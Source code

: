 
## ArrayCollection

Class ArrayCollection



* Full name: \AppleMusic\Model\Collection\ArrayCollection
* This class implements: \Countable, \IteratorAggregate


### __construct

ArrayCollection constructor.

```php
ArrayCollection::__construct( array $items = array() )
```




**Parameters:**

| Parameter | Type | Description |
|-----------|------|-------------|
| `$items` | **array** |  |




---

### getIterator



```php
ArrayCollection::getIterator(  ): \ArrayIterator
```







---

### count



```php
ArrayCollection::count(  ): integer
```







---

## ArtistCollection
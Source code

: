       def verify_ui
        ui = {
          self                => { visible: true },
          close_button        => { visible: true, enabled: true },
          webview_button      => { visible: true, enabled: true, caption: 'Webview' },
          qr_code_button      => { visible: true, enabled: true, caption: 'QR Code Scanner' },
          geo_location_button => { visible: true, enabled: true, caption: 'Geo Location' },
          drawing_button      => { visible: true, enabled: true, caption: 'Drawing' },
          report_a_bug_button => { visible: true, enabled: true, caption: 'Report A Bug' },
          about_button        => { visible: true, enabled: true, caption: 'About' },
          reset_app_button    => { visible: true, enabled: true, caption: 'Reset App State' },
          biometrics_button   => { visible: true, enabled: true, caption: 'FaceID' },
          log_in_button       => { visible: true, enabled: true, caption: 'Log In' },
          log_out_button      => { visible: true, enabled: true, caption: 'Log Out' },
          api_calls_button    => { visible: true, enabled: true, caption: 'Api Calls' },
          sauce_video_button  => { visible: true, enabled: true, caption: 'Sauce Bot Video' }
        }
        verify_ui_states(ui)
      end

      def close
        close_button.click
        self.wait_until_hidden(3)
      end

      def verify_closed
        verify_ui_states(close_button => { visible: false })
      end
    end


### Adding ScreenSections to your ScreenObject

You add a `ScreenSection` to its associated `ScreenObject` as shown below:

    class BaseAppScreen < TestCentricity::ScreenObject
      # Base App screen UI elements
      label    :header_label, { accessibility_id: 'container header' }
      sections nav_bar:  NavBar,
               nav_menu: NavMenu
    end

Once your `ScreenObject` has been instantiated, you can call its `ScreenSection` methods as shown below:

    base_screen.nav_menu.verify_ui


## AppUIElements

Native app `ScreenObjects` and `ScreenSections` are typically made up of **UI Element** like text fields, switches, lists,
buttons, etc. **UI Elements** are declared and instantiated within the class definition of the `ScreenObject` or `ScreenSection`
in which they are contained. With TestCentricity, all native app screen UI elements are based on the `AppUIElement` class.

+ + + + + + +

» **What is required**
Whenever the word "self" shows up in a line, that line counts. Say how many lines of the data count, giving the number alone.

» **Reply**
2